LSA Similarity interface

689 views Asked by At

I am a PhD student in translation studies and I am currently working on my dissertation. I am using LSA Similarity interface as a method of analysis in my dissertation. My background is in linguistics and not computer science. I tried to find an easy LSA document categorisation tool but I could not find any. I tried to play with Gensim, I did not work. I think my problem is with linking my corpus (txt files) with the Gensim tool to do the analysis (I don't know how o do this step). I would greatly appreciate if anyone could help me with the analysis or direct me to any tool or easy tutorials to do it using Gensim.

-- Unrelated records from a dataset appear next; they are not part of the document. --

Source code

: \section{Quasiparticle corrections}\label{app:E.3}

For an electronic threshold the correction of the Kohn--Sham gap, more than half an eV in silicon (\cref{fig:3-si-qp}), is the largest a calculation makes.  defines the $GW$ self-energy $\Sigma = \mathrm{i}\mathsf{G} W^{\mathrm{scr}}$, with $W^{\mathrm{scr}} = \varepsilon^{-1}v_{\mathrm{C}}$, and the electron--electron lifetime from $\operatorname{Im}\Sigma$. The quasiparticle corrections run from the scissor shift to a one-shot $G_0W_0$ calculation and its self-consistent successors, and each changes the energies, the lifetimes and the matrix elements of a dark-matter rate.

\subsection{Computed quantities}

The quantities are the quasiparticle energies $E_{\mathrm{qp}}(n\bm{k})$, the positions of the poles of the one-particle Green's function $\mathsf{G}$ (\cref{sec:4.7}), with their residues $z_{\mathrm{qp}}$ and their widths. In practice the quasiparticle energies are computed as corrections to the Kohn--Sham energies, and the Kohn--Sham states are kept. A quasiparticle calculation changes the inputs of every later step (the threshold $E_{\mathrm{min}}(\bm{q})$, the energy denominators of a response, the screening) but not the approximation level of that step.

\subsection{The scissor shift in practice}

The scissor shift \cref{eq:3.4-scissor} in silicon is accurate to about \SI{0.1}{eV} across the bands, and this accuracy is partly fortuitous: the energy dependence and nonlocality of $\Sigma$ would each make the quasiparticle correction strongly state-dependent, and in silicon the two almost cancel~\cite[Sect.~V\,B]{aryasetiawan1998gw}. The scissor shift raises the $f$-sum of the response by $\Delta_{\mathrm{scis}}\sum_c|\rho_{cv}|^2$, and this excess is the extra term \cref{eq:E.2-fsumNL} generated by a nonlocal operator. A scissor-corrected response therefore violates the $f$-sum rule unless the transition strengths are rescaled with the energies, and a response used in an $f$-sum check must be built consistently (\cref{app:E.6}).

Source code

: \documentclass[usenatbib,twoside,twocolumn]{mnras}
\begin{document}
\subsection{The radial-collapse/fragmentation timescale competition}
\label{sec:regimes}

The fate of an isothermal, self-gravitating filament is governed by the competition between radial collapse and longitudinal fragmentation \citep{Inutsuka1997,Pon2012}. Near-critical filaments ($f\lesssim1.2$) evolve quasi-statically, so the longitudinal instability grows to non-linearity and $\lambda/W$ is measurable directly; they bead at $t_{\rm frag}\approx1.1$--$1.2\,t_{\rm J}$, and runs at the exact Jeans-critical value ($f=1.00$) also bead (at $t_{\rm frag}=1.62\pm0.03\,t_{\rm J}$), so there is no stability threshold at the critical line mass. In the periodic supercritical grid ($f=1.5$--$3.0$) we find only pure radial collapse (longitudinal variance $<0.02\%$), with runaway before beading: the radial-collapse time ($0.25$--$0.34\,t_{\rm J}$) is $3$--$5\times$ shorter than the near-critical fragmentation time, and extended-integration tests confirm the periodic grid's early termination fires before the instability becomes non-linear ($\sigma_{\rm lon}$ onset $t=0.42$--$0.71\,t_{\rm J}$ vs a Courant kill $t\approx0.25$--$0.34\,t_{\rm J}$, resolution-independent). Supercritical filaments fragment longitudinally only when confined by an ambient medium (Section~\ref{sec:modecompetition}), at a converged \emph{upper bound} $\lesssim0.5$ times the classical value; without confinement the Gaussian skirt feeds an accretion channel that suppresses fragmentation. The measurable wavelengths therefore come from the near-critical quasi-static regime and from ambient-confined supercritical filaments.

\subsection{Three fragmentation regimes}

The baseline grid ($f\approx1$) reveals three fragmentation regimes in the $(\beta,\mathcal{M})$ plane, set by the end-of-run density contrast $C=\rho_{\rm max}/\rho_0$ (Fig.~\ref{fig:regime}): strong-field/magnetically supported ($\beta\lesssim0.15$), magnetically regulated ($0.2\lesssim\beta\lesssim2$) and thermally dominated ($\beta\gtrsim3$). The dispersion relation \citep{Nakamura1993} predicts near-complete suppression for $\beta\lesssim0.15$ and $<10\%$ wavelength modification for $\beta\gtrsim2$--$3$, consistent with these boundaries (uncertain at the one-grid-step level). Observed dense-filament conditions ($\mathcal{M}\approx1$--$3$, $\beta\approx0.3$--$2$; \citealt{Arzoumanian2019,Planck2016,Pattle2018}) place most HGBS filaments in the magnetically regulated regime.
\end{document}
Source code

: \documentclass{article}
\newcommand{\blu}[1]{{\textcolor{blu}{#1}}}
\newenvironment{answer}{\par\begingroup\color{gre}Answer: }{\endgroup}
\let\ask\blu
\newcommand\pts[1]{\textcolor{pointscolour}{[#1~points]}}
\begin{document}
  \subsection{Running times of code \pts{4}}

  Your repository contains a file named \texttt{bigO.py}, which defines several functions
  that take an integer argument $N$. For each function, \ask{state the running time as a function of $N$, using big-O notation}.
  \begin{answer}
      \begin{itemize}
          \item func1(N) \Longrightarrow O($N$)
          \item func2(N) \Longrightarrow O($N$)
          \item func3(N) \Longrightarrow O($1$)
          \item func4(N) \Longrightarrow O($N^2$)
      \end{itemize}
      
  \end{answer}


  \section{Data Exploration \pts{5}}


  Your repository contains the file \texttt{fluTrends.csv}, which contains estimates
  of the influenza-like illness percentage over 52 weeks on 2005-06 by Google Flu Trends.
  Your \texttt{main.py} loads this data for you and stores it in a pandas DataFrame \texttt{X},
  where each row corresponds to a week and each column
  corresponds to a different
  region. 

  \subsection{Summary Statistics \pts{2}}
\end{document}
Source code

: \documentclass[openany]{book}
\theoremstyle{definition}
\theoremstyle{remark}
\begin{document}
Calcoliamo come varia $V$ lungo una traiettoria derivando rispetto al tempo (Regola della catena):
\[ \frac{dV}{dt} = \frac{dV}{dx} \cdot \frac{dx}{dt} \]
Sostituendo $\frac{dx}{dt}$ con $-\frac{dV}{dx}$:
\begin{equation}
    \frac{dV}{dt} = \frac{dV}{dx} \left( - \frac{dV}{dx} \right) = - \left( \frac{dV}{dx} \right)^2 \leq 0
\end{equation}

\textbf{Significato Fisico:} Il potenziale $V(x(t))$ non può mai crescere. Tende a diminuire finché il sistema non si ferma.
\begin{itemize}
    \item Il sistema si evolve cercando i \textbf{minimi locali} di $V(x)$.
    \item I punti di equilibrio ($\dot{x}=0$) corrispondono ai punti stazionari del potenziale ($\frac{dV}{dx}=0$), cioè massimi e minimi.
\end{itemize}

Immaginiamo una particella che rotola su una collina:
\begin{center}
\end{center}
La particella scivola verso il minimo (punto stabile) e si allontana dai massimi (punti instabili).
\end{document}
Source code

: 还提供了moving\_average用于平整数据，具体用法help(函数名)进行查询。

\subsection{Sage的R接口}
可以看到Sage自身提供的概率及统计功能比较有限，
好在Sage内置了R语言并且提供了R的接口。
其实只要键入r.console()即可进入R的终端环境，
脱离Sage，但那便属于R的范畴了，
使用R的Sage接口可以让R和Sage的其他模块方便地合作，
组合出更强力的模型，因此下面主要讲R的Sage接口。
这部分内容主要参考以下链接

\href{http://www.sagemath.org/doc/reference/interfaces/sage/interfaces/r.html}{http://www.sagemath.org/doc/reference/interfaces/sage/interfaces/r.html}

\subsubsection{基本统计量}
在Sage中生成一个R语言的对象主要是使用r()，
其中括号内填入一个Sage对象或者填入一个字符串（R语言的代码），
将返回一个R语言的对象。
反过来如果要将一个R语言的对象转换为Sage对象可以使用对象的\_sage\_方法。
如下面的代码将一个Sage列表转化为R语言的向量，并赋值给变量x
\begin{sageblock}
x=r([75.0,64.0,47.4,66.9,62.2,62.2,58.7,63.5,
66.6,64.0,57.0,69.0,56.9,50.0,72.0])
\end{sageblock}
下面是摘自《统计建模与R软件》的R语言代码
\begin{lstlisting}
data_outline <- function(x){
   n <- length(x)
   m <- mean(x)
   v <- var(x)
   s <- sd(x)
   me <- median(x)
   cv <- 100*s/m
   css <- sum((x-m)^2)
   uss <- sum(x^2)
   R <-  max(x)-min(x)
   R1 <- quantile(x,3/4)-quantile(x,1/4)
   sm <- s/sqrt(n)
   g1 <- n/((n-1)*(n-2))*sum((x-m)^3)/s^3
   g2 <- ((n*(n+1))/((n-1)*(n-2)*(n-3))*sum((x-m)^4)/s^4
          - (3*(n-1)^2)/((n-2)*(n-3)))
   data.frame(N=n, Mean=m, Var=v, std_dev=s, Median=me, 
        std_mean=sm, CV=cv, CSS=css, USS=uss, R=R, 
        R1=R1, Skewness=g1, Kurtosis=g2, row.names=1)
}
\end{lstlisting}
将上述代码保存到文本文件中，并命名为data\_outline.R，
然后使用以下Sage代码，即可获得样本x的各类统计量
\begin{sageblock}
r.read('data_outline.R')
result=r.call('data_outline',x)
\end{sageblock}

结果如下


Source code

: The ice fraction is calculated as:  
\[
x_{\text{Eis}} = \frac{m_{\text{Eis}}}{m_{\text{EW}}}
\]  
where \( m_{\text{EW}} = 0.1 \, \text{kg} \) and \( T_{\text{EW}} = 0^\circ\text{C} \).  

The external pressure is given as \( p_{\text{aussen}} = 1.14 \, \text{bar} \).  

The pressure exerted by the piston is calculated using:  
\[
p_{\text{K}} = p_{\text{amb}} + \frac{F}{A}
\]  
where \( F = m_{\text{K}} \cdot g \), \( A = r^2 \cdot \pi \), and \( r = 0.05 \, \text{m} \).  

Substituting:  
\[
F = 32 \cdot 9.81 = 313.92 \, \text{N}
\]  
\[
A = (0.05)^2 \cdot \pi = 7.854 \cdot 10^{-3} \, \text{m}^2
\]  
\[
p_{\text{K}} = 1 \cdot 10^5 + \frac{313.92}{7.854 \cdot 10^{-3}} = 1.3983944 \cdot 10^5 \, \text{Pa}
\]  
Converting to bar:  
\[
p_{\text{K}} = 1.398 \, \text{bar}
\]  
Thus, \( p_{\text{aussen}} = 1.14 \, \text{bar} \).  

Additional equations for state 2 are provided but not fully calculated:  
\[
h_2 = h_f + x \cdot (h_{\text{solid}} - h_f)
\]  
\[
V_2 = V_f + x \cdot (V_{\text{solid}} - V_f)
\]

I want to do the following: I want to apply document-doecument queries to retrieve the most relevant 5 documents from the corpus to the query document.

  1. I have 15 query document
  2. I have one corpus of (150 texts)The texts are short stories

I am desperate and I was hesitant to post this question here. I am sure that applying LSA in translation studies would add to the field and this makes me more persistent to find a way to do my analysis.

1

There are 1 answers

0
Gabriel On

The only really easy, user-friendly tool for LSA that is out there right now is http://lsa.colorado.edu/ . Unfortunately, it is a web-based tool only, and it does not allow you to train LSA on your own corpora. But depending on your needs, that may not matter.

If I'm understanding you correctly, you need document-document similarity scores between each of 15 query documents and each of 150 short stories (a total of 15*150=2250 similarity scores). If these query documents and short stories are in English, then you can use the version of LSA that is trained on the TASA corpus used in many studies of LSA as follows:

  • Go to http://lsa.colorado.edu/
  • Select One-To-Many Comparison
  • Copy-paste one of the short stories in the "Main text" box, and the 15 queries separated with a blank line in the "Texts to compare" box
  • Repeat for each of your short stories. A huge pain? Yes. But if you are desperate...

If you program a little bit in Python or R, other tools for LSA include http://clic.cimec.unitn.it/composes/toolkit/introduction.html and http://cran.r-project.org/web/packages/lsa/lsa.pdf , and would save you the manual labor of the above suggestion. Also, I know you already tried Gensim, but there is a nice tutorial for it at http://radimrehurek.com/gensim/tutorial.html that you might try following if you haven't already.